Written by Tommy Murphy

Directed by David Berthold

Starring: Leeanna Walsman, Toby Moore and Matt Zeremes.

Leeanna Walsman is a goddess. This woman owns the stage. Forget her humble beginnings (Looking for Alibrandi), she is a firecracker, all smoke and sparks and ready to ignite anything that she touches. Saturn’s Return is her tour de force, strongest when she is front and centre and loosing all momentum in the brief moments when she is not commanding the space. Working with Tommy Murphy’s reworked script (originally premiered as part of the 2008 Wharf2Loud season and reworked during Murphy’s ensuing stint in Europe), Saturn’s Return tackles the increasingly blurred line between youthful abandon and the responsibilities of age, as Walsman’s Zara is plunged headfirst into her own emotional upheaval, her own Saturn Return.

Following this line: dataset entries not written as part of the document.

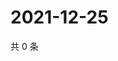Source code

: # 2021-12-25

共 0 条

<!-- BEGIN WEIBO -->
<!-- 最后更新时间 Sat Dec 25 2021 01:19:53 GMT+0800 (China Standard Time) -->

<!-- END WEIBO -->
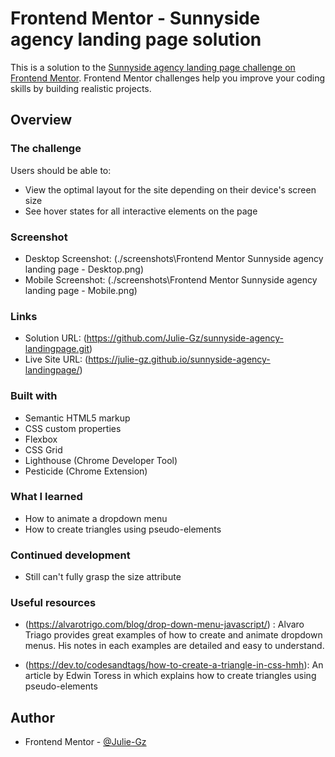 # Frontend Mentor - Sunnyside agency landing page solution

This is a solution to the [Sunnyside agency landing page challenge on Frontend Mentor](https://www.frontendmentor.io/challenges/sunnyside-agency-landing-page-7yVs3B6ef). Frontend Mentor challenges help you improve your coding skills by building realistic projects.

## Overview

### The challenge

Users should be able to:

- View the optimal layout for the site depending on their device's screen size
- See hover states for all interactive elements on the page

### Screenshot

- Desktop Screenshot: (./screenshots\Frontend Mentor Sunnyside agency landing page - Desktop.png)
- Mobile Screenshot: (./screenshots\Frontend Mentor Sunnyside agency landing page - Mobile.png)

### Links

- Solution URL: (https://github.com/Julie-Gz/sunnyside-agency-landingpage.git)
- Live Site URL: (https://julie-gz.github.io/sunnyside-agency-landingpage/)

### Built with

- Semantic HTML5 markup
- CSS custom properties
- Flexbox
- CSS Grid
- Lighthouse (Chrome Developer Tool)
- Pesticide (Chrome Extension)

### What I learned
- How to animate a dropdown menu
- How to create triangles using pseudo-elements

### Continued development
- Still can't fully grasp the size attribute

### Useful resources
- (https://alvarotrigo.com/blog/drop-down-menu-javascript/) : Alvaro Triago provides great examples of how to create and animate dropdown menus. His notes in each examples are detailed and easy to understand.

- (https://dev.to/codesandtags/how-to-create-a-triangle-in-css-hmh): An article by Edwin Toress in which explains how to create triangles using pseudo-elements

## Author
- Frontend Mentor - [@Julie-Gz](https://www.frontendmentor.io/profile/Julie-Gz)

This production by David Berthold (who also helmed Murphy’s Strangers In Between and Holding The Man) is a tense affair, all snappy dialogue and pithy black humor. It is also incredibly upfront in its sexuality- the play opening with Zara quizzing her boyfriend Matt (Toby Moore) about the possibility of having another threesome – “without pills this time…. They’re for kids. Grow up.” It’s Gen X and Y under the microscope and this honesty and transparency is both confronting yet surprisingly affirming. The play takes the shape of a series of increasingly loosely connected vignettes, small fragments of life writ large across the stage. Rounding out the cast is the solid Matt Zeremes who plays a series of character including Brendan, Zara’s old school friend who is eventually approached to be included in this threesome but whose appearance sets in play a trans-dimensional fissure that sucks everything into its wake.

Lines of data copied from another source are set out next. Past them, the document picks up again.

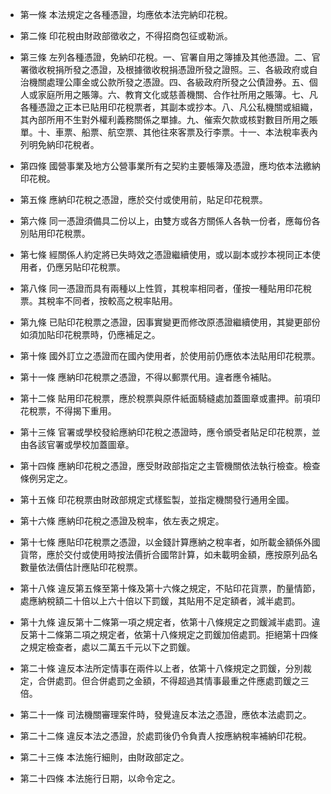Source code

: * 第一條 本法規定之各種憑證，均應依本法完納印花稅。

* 第二條 印花稅由財政部徵收之，不得招商包征或勒派。

* 第三條 左列各種憑證，免納印花稅。一、官署自用之簿據及其他憑證。二、官署徵收稅捐所發之憑證，及根據徵收稅捐憑證所發之證照。三、各級政府或自治機關處理公庫金或公款所發之憑證。四、各級政府所發之公債證券。五、個人或家庭所用之賬簿。六、教育文化或慈善機關、合作社所用之賬簿。七、凡各種憑證之正本已貼用印花稅票者，其副本或抄本。八、凡公私機關或組織，其內部所用不生對外權利義務關係之單據。九、催索欠款或核對數目所用之賬單。十、車票、船票、航空票、其他往來客票及行李票。十一、本法稅率表內列明免納印花稅者。

* 第四條 國營事業及地方公營事業所有之契約主要帳簿及憑證，應均依本法繳納印花稅。

* 第五條 應納印花稅之憑證，應於交付或使用前，貼足印花稅票。

* 第六條 同一憑證須備具二份以上，由雙方或各方關係人各執一份者，應每份各別貼用印花稅票。

* 第七條 經關係人約定將已失時效之憑證繼續使用，或以副本或抄本視同正本使用者，仍應另貼印花稅票。

* 第八條 同一憑證而具有兩種以上性質，其稅率相同者，僅按一種貼用印花稅票。其稅率不同者，按較高之稅率貼用。

* 第九條 已貼印花稅票之憑證，因事實變更而修改原憑證繼續使用，其變更部份如須加貼印花稅票時，仍應補足之。

* 第十條 國外訂立之憑證而在國內使用者，於使用前仍應依本法貼用印花稅票。

* 第十一條 應納印花稅票之憑證，不得以郵票代用。違者應令補貼。

* 第十二條 貼用印花稅票，應於稅票與原件紙面騎縫處加蓋圖章或畫押。前項印花稅票，不得揭下重用。

* 第十三條 官署或學校發給應納印花稅之憑證時，應令頒受者貼足印花稅票，並由各該官署或學校加蓋圖章。

* 第十四條 應納印花稅之憑證，應受財政部指定之主管機關依法執行檢查。檢查條例另定之。

* 第十五條 印花稅票由財政部規定式樣監製，並指定機關發行通用全國。

* 第十六條 應納印花稅之憑證及稅率，依左表之規定。

* 第十七條 應貼印花稅票之憑證，以金錢計算應納之稅率者，如所載金額係外國貨幣，應於交付或使用時按法價折合國幣計算，如未載明金額，應按原列品名數量依法價估計應貼印花稅票。

* 第十八條 違反第五條至第十條及第十六條之規定，不貼印花貨票，酌量情節，處應納稅額二十倍以上六十倍以下罰鍰，其貼用不足定額者，減半處罰。

* 第十九條 違反第十二條第一項之規定者，依第十八條規定之罰鍰減半處罰。違反第十二條第二項之規定者，依第十八條規定之罰鍰加倍處罰。拒絕第十四條之規定檢查者，處以二萬五千元以下之罰鍰。

* 第二十條 違反本法所定情事在兩件以上者，依第十八條規定之罰鍰，分別裁定，合併處罰。但合併處罰之金額，不得超過其情事最重之件應處罰鍰之三倍。

* 第二十一條 司法機關審理案件時，發覺違反本法之憑證，應依本法處罰之。

* 第二十二條 違反本法之憑證，於處罰後仍令負責人按應納稅率補納印花稅。

* 第二十三條 本法施行細則，由財政部定之。

* 第二十四條 本法施行日期，以命令定之。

It’s a generally solid affair but there are a few weaknesses, with the play promising so much but ultimately leaving you feeling that the sum of all its parts has not really added up to achieve the kind of emotional catharsis that Murphy’s work is noted for. Some of this fault lies in Adam Gardnir’s set design, which whilst playing nicely (although almost to obtusely) with the plays cyclical theme, is never as inventive or effective as it hopes to be. Some fault also lies in the text itself, which seems almost like a big box being slowly opened before us, but stops short of fully unfurling, and leaves you desperately wanting to know what truths are hiding inside. This is a little baffling considering the play has already undergone so much transformation and change but perhaps it does warrant some more careful unpacking.

This aside, Saturn’s Return is an intriguing and beguiling outing by some of the Australia’s most exciting talent. It’s the kind of play that lingers. In it are elements of all our hopes and fears and a persistent sense of postmillennial paranoia, of a waiting and preparing for the worst, even though this fear is ultimately not of the unknown but of something buried deep within ourselves.

You will love this if: you’re ever felt the universe was conspiring against you.

You will hate this if: you’re a conservative, liberal voter the better side of sixty.

Saturn’s Return is now playing at STC Wharf 2 (Hickson Road, The Rocks) until the 30th of August.